Sunday, July 11, 2010

Cop Out

After watching The Book of Eli on the plane, I wanted something a little lighter. So I gave Cop Out a try. This isn't something that, based on the poor reviews, I would have watched under most circumstances. But I wasn't doing anything else on the plane, so why not?

The movie is a buddy cop comedy and it sets out to be today's answer to the comic cop movies of the 1980s -- they even got the composer who did the Beverly Hills Cop movies to do a similar score for this one. There's about a half hour of good material in this movie, which mostly comprises the times they are directly alluding to other movies and their themes; and then, there's another hour and a half of movie, which ultimately fails to be either a good cop movie or a good comedy, but instead lurches back and forth between these. I don't know if I could have captured the magic in a bottle that made Fletch and Beverly Hills Cop work -- especially without Chevy Chase or Eddie Murphy to work with. I'm not sure what specifically made the balance of comedy and plot, and their interweaving, work, but then, I'm not a filmmaker. Kevin Smith thinks he could do it. Turns out he couldn't.

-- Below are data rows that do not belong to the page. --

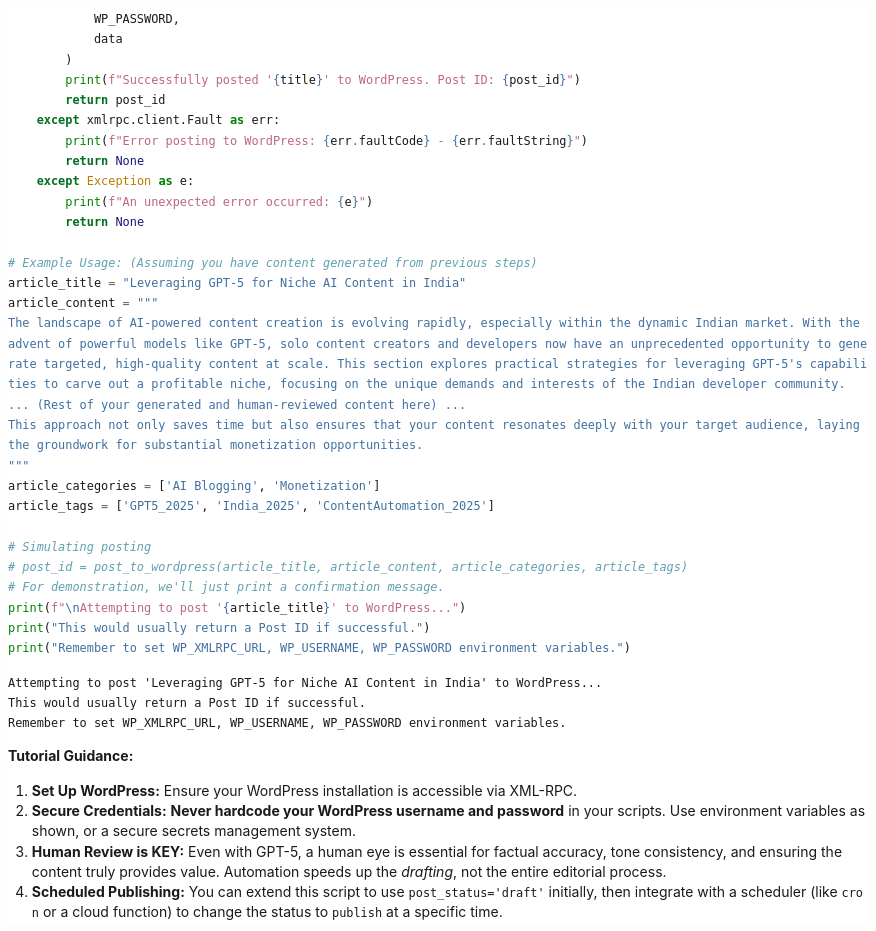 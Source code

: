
 ```python
            WP_PASSWORD,
            data
        )
        print(f"Successfully posted '{title}' to WordPress. Post ID: {post_id}")
        return post_id
    except xmlrpc.client.Fault as err:
        print(f"Error posting to WordPress: {err.faultCode} - {err.faultString}")
        return None
    except Exception as e:
        print(f"An unexpected error occurred: {e}")
        return None

# Example Usage: (Assuming you have content generated from previous steps)
article_title = "Leveraging GPT-5 for Niche AI Content in India"
article_content = """
The landscape of AI-powered content creation is evolving rapidly, especially within the dynamic Indian market. With the advent of powerful models like GPT-5, solo content creators and developers now have an unprecedented opportunity to generate targeted, high-quality content at scale. This section explores practical strategies for leveraging GPT-5's capabilities to carve out a profitable niche, focusing on the unique demands and interests of the Indian developer community.
... (Rest of your generated and human-reviewed content here) ...
This approach not only saves time but also ensures that your content resonates deeply with your target audience, laying the groundwork for substantial monetization opportunities.
"""
article_categories = ['AI Blogging', 'Monetization']
article_tags = ['GPT5_2025', 'India_2025', 'ContentAutomation_2025']

# Simulating posting
# post_id = post_to_wordpress(article_title, article_content, article_categories, article_tags)
# For demonstration, we'll just print a confirmation message.
print(f"\nAttempting to post '{article_title}' to WordPress...")
print("This would usually return a Post ID if successful.")
print("Remember to set WP_XMLRPC_URL, WP_USERNAME, WP_PASSWORD environment variables.")

```

```output
Attempting to post 'Leveraging GPT-5 for Niche AI Content in India' to WordPress...
This would usually return a Post ID if successful.
Remember to set WP_XMLRPC_URL, WP_USERNAME, WP_PASSWORD environment variables.
```

**Tutorial Guidance:**
1.  **Set Up WordPress:** Ensure your WordPress installation is accessible via XML-RPC.
2.  **Secure Credentials:** **Never hardcode your WordPress username and password** in your scripts. Use environment variables as shown, or a secure secrets management system.
3.  **Human Review is KEY:** Even with GPT-5, a human eye is essential for factual accuracy, tone consistency, and ensuring the content truly provides value. Automation speeds up the *drafting*, not the entire editorial process.
4.  **Scheduled Publishing:** You can extend this script to use `post_status='draft'` initially, then integrate with a scheduler (like `cron` or a cloud function) to change the status to `publish` at a specific time.
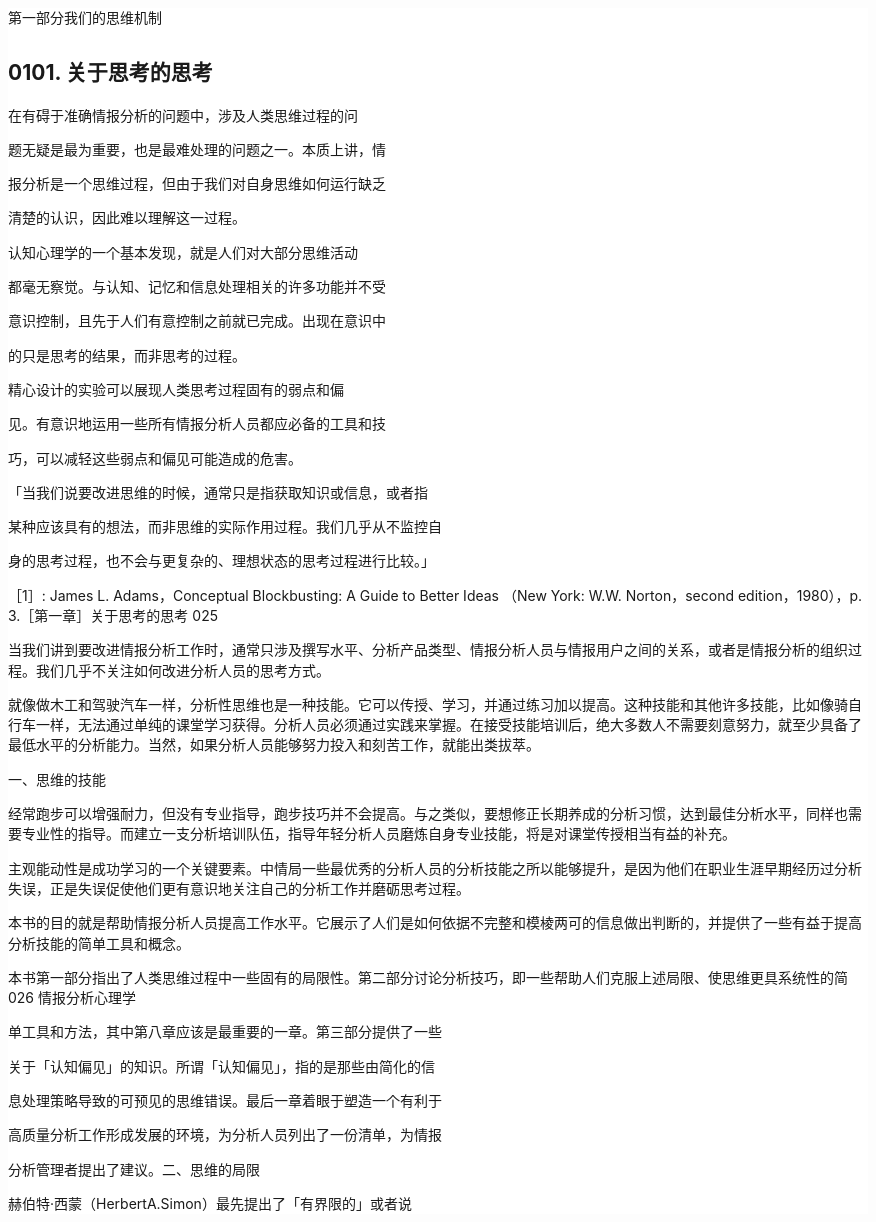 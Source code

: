 第一部分我们的思维机制

## 0101. 关于思考的思考

在有碍于准确情报分析的问题中，涉及人类思维过程的问

题无疑是最为重要，也是最难处理的问题之一。本质上讲，情

报分析是一个思维过程，但由于我们对自身思维如何运行缺乏

清楚的认识，因此难以理解这一过程。

认知心理学的一个基本发现，就是人们对大部分思维活动

都毫无察觉。与认知、记忆和信息处理相关的许多功能并不受

意识控制，且先于人们有意控制之前就已完成。出现在意识中

的只是思考的结果，而非思考的过程。

精心设计的实验可以展现人类思考过程固有的弱点和偏

见。有意识地运用一些所有情报分析人员都应必备的工具和技

巧，可以减轻这些弱点和偏见可能造成的危害。

「当我们说要改进思维的时候，通常只是指获取知识或信息，或者指

某种应该具有的想法，而非思维的实际作用过程。我们几乎从不监控自

身的思考过程，也不会与更复杂的、理想状态的思考过程进行比较。」

［1］: James L. Adams，Conceptual Blockbusting: A Guide to Better Ideas （New York: W.W. Norton，second edition，1980），p. 3.［第一章］关于思考的思考 025

当我们讲到要改进情报分析工作时，通常只涉及撰写水平、分析产品类型、情报分析人员与情报用户之间的关系，或者是情报分析的组织过程。我们几乎不关注如何改进分析人员的思考方式。

就像做木工和驾驶汽车一样，分析性思维也是一种技能。它可以传授、学习，并通过练习加以提高。这种技能和其他许多技能，比如像骑自行车一样，无法通过单纯的课堂学习获得。分析人员必须通过实践来掌握。在接受技能培训后，绝大多数人不需要刻意努力，就至少具备了最低水平的分析能力。当然，如果分析人员能够努力投入和刻苦工作，就能出类拔萃。

一、思维的技能

经常跑步可以增强耐力，但没有专业指导，跑步技巧并不会提高。与之类似，要想修正长期养成的分析习惯，达到最佳分析水平，同样也需要专业性的指导。而建立一支分析培训队伍，指导年轻分析人员磨炼自身专业技能，将是对课堂传授相当有益的补充。

主观能动性是成功学习的一个关键要素。中情局一些最优秀的分析人员的分析技能之所以能够提升，是因为他们在职业生涯早期经历过分析失误，正是失误促使他们更有意识地关注自己的分析工作并磨砺思考过程。

本书的目的就是帮助情报分析人员提高工作水平。它展示了人们是如何依据不完整和模棱两可的信息做出判断的，并提供了一些有益于提高分析技能的简单工具和概念。

本书第一部分指出了人类思维过程中一些固有的局限性。第二部分讨论分析技巧，即一些帮助人们克服上述局限、使思维更具系统性的简 026 情报分析心理学

单工具和方法，其中第八章应该是最重要的一章。第三部分提供了一些

关于「认知偏见」的知识。所谓「认知偏见」，指的是那些由简化的信

息处理策略导致的可预见的思维错误。最后一章着眼于塑造一个有利于

高质量分析工作形成发展的环境，为分析人员列出了一份清单，为情报

分析管理者提出了建议。二、思维的局限

赫伯特·西蒙（HerbertA.Simon）最先提出了「有界限的」或者说

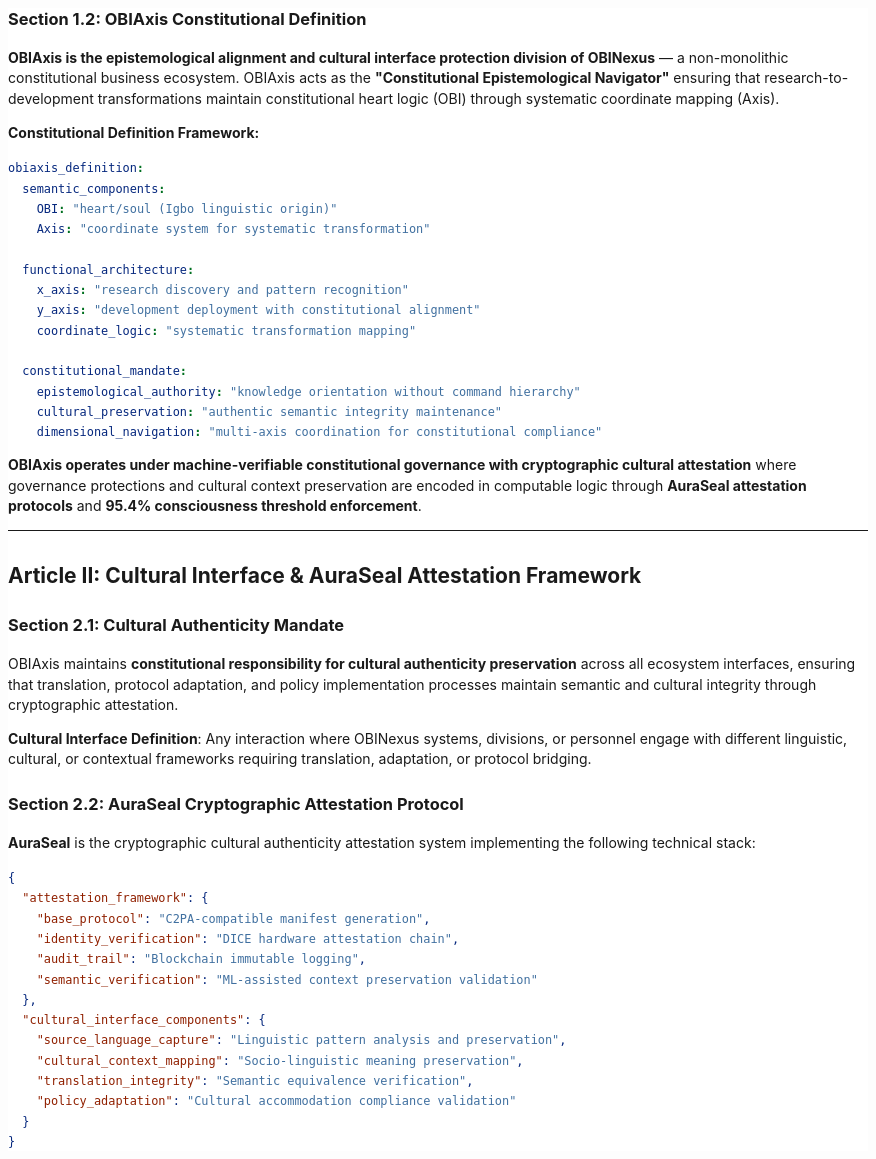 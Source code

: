 ### Section 1.2: OBIAxis Constitutional Definition

**OBIAxis is the epistemological alignment and cultural interface protection division of OBINexus** — a non-monolithic constitutional business ecosystem. OBIAxis acts as the **"Constitutional Epistemological Navigator"** ensuring that research-to-development transformations maintain constitutional heart logic (OBI) through systematic coordinate mapping (Axis).

**Constitutional Definition Framework:**
```yaml
obiaxis_definition:
  semantic_components:
    OBI: "heart/soul (Igbo linguistic origin)"
    Axis: "coordinate system for systematic transformation"
  
  functional_architecture:
    x_axis: "research discovery and pattern recognition"
    y_axis: "development deployment with constitutional alignment"
    coordinate_logic: "systematic transformation mapping"
  
  constitutional_mandate:
    epistemological_authority: "knowledge orientation without command hierarchy"
    cultural_preservation: "authentic semantic integrity maintenance"
    dimensional_navigation: "multi-axis coordination for constitutional compliance"
```

**OBIAxis operates under machine-verifiable constitutional governance with cryptographic cultural attestation** where governance protections and cultural context preservation are encoded in computable logic through **AuraSeal attestation protocols** and **95.4% consciousness threshold enforcement**.

---

## Article II: Cultural Interface & AuraSeal Attestation Framework

### Section 2.1: Cultural Authenticity Mandate

OBIAxis maintains **constitutional responsibility for cultural authenticity preservation** across all ecosystem interfaces, ensuring that translation, protocol adaptation, and policy implementation processes maintain semantic and cultural integrity through cryptographic attestation.

**Cultural Interface Definition**: Any interaction where OBINexus systems, divisions, or personnel engage with different linguistic, cultural, or contextual frameworks requiring translation, adaptation, or protocol bridging.

### Section 2.2: AuraSeal Cryptographic Attestation Protocol

**AuraSeal** is the cryptographic cultural authenticity attestation system implementing the following technical stack:

```json
{
  "attestation_framework": {
    "base_protocol": "C2PA-compatible manifest generation",
    "identity_verification": "DICE hardware attestation chain",
    "audit_trail": "Blockchain immutable logging",
    "semantic_verification": "ML-assisted context preservation validation"
  },
  "cultural_interface_components": {
    "source_language_capture": "Linguistic pattern analysis and preservation",
    "cultural_context_mapping": "Socio-linguistic meaning preservation",
    "translation_integrity": "Semantic equivalence verification", 
    "policy_adaptation": "Cultural accommodation compliance validation"
  }
}
```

That said, as idle entertainment during a long flight, it's not bad. It had a few good moments and jokes scattered throughout it. Ana de la Reguera's performance was surprisingly amusing given that she got little to do and never got to speak English other than "hi" -- in part, her ferocity and conviction come across very well. Bruce Willis is coasting, but only because that's the right thing to do in this role. Tracy Morgan gets some of the best lines, but when they work, it's in spite of, not because of, his delivery -- he's perching midway between the Wayans Brothers and Eddie Murphy, and that's a bad midway point to stand at. And he's just not convincing as a seasoned cop, not at all.

Seann William Scott's character serves almost no purpose but to be annoying. They bring him in as a plot device, and then bury him after fifteen minutes of tedious stretching out of two jokes. Then when we've managed to forget about him, they dredge him back up for another ten minutes of reprising those same jokes. Turns out the second use of him as a plot device is ultimately futile: the reason they brought him out doesn't pan out, and the story advances as if he hadn't been there. Almost as if the filmmakers are pinning a light on this fact, the character gets removed in the most anticlimactic, facepalm-inspiring bit of nothing imaginable. Then they refuse to ever come back to the consequences of that moment. There's absolutely no reason not to edit him right out of the movie, except that it would come out a half hour too short that way. That's what too much of the movie is like.

In all, the movie's best laugh comes in the first ten minutes, and it's a breaking-the-fourth-wall moment that happens in the middle of a long string of deliberate quotes of other movies, buried in a meta-joke about the role of "homage" in movies. That long string of quotes itself goes on way too long and takes way too many turns into least-common-denominator-ville. Tracy Morgan really can't carry it off -- he takes the cheap path of gross exaggeration almost every chance he gets. It's a great laugh to play with Bruce Willis's character not recognizing a catchphrase from one of the best-known Bruce Willis franchises, but it's also the kind of cheap joke that earns the filmmakers no credit at all.

I also found the final scene a great letdown. What I suppose we were meant to see as a comeuppance for a pompous, pretentious character actually comes off as a compeletely unjustifiable and unfair dirty trick. Bruce's character agrees to do something -- he wasn't forced to at gunpoint, so he must have done so because he felt like he had to -- and then in the last moment someone else arranges that he simply gets to back out of that agreement. There's nothing in how it was done that actually changes anything about why he agreed, so it's just a roundabout way of having him refuse again. It is, both from the perspective of the characters and of the writers, a cop-out.

But I suppose that's okay, since the movie is named that. In fact, all the movie's shortcomings are cop-outs, but since the movie is named that, maybe we can forgive them all. Unless that, too, would be a cop-out. Maybe it is. And maybe we should forgive that one, too.

If you're ever trapped on a plane and there's nothing better than this, watch it. Otherwise, watch the first ten minutes, then go watch Beverly Hills Cop again. You'll enjoy it more, and even if you've seen it ten times, it'll still have more suspense.